The clinicopathologic features with respect to age, stage, bilaterality, tumor size, gross appearance, and distributions of grade and architectural pattern are shown in Table 4. The histologic appearance was similar to that of the CA components of CA(AF+). Complex intra-cystic growth without destructive invasion of underlying normal ovarian stroma was common (Fig. 5). Twenty-nine tumors (10%) had a mixed carcinoma component of non-clear cell type, 9 of which were associated with endometriosis. A comparison with adenofibromatous clear cell CAs is shown in Table 4.

Associations with endometriosis, including comparison with adenofibromatous clear cell CAs, are shown in Tables 2, 3, and 5. The 57 CAs with endometriosis in the ovarian tumor had the following histologic patterns: tubulocystic (n=4), glandular (n=1), solid (n=4), and papillary (n=8). Mixed patterns occurred in 40. Thirty-one of the 46 (67%) cases arising directly within an endometriotic cyst had a predominantly cystic gross appearance. Foci of epithelial atypia in endometriosis in the ovarian tumor were similar to those in endometriosis associated with APTs noted above (Figs. 6 and 7).

 Figure 5 

Clear cell carcinoma arising within an endometriotic cyst. The tumor is entirely intra-cystic.

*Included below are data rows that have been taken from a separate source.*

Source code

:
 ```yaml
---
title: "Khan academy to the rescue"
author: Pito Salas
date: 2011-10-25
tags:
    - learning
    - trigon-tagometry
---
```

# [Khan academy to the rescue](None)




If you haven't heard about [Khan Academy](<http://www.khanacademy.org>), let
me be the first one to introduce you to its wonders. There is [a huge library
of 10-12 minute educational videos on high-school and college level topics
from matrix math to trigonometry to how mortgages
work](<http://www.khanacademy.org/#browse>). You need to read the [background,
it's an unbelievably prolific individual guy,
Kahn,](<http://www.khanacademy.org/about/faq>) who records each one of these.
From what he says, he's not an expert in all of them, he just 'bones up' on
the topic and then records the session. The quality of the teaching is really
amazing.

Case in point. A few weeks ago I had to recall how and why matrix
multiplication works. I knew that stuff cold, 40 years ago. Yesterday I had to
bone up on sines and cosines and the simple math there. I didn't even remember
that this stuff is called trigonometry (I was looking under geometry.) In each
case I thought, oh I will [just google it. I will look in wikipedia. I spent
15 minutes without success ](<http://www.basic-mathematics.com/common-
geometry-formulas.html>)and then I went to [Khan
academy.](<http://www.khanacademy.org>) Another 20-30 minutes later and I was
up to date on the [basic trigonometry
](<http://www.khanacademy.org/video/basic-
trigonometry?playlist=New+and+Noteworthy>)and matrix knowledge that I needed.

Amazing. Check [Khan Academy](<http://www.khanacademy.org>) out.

J Cancer Image (Click on the image to enlarge.)
 Figure 6 

Clear cell carcinoma arising within an endometriotic cyst. Typical endometriotic epithelium (bottom) gradually shows greater atypia (middle) as it merges with possible intraepithelial carcinoma (top) and intra-cystic clear cell carcinoma (left).

J Cancer Image (Click on the image to enlarge.)
 Figure 7 

Atypical endometriotic cyst associated with clear cell carcinoma. (A) The endometriotic cyst contains scattered atypical epithelial cells, which were not directly contiguous with the carcinoma (not shown). (B) The atypical cells have round nuclei and abundant eosinophilic cytoplasm. Some atypical nuclei are hyperchromatic whereas others have irregularly distributed chromatin.

J Cancer Image (Click on the image to enlarge.)
J Cancer Image (Click on the image to enlarge.)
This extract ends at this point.